_About this task_
On the basis of the records below, report how many lines contain the word "HomeDiet". Nothing else should be given.

_Task data_
------------------------------------
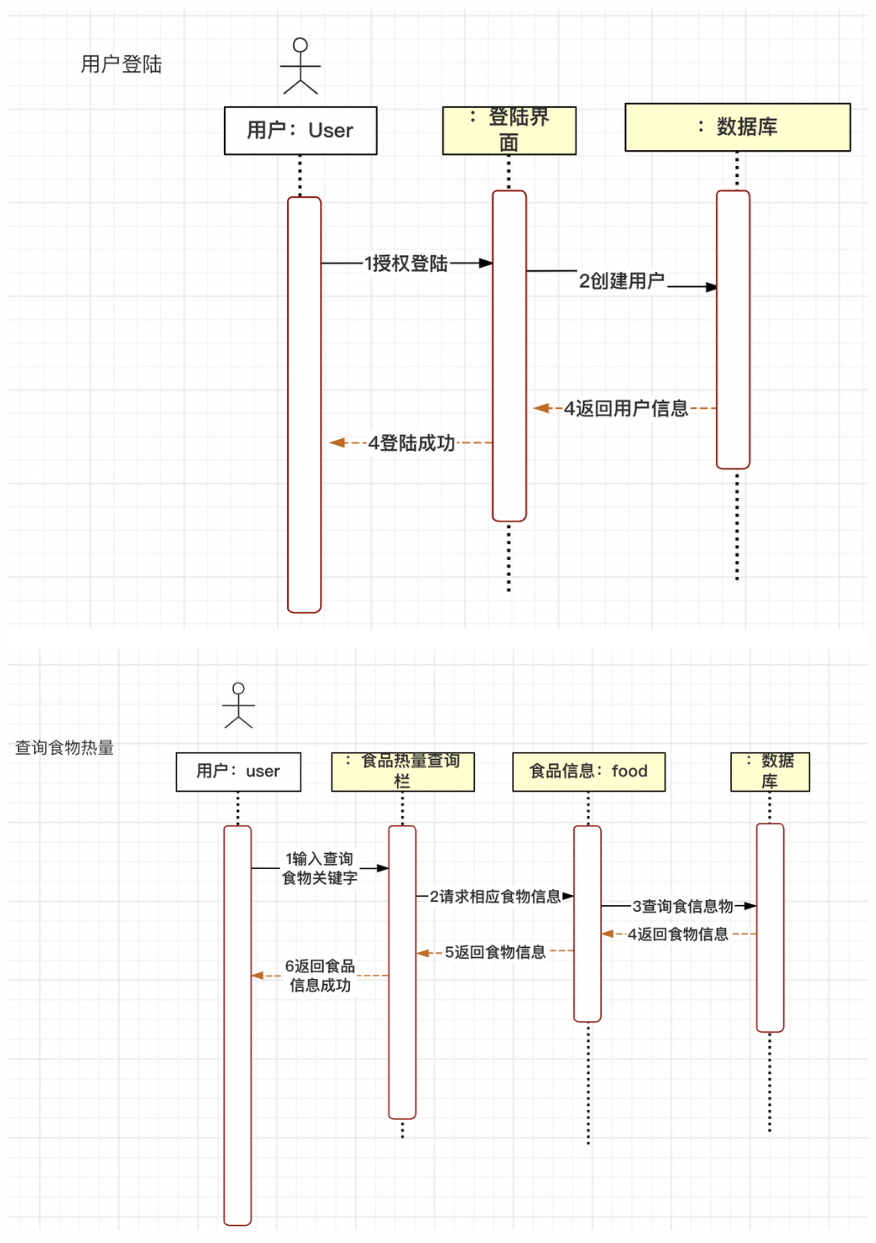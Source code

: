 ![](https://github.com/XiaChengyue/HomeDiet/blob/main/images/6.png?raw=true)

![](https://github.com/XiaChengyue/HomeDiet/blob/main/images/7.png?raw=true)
------------------------------------
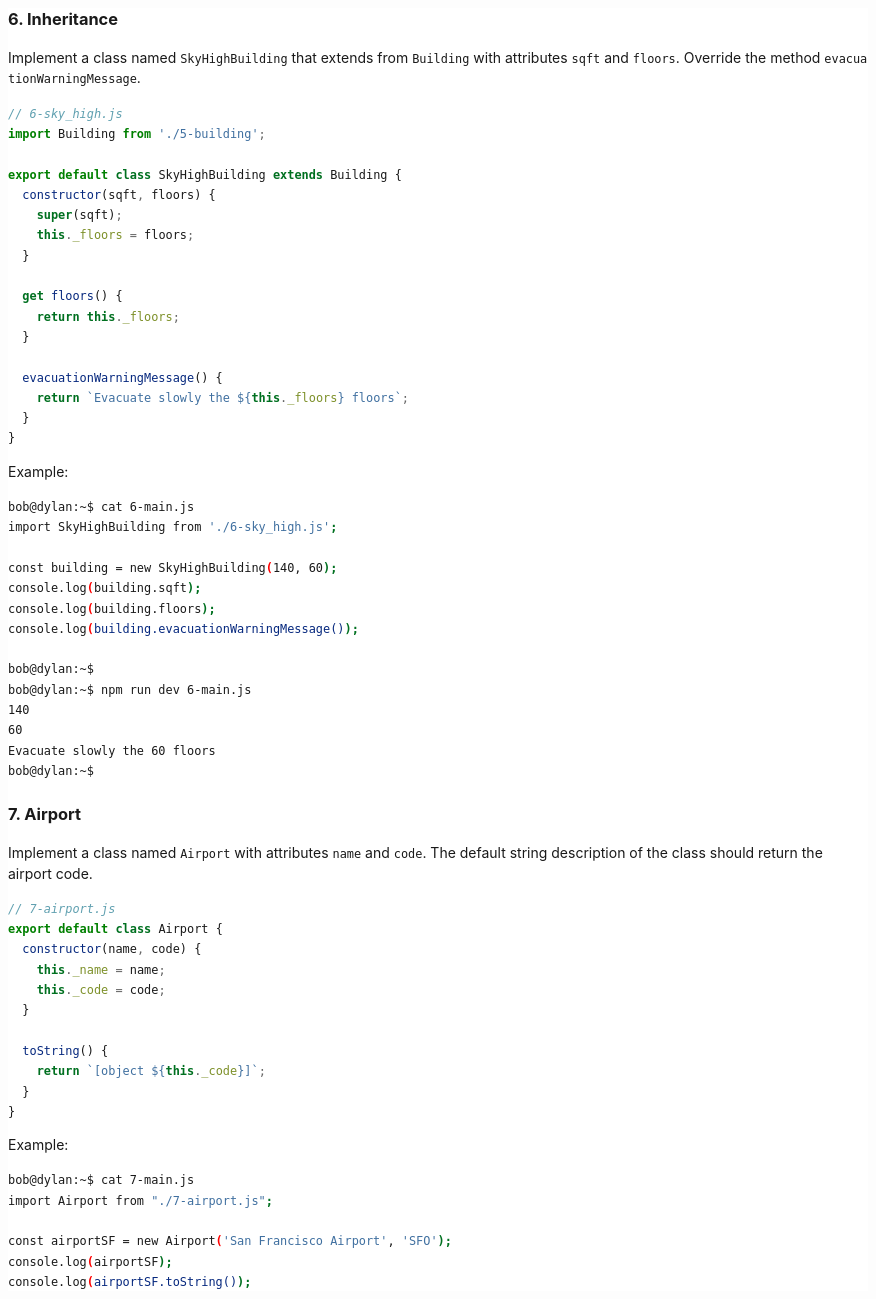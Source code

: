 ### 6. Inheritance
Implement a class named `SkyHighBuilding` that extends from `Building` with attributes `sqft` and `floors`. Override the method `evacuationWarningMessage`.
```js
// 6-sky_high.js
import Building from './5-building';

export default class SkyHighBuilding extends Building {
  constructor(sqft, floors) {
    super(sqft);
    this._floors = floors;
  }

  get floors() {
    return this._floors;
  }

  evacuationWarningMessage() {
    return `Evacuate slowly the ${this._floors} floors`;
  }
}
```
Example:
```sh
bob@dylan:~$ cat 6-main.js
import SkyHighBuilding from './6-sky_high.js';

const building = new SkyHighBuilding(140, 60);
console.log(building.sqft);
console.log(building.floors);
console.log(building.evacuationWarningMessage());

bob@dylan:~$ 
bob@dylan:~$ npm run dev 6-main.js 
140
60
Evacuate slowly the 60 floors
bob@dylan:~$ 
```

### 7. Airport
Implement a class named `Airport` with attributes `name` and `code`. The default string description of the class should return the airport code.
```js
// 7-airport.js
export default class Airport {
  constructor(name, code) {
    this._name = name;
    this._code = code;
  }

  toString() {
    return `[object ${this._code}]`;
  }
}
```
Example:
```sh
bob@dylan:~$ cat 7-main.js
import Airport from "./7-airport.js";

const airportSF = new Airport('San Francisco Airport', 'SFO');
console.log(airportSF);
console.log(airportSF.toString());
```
------------------------------------
_Response area_
2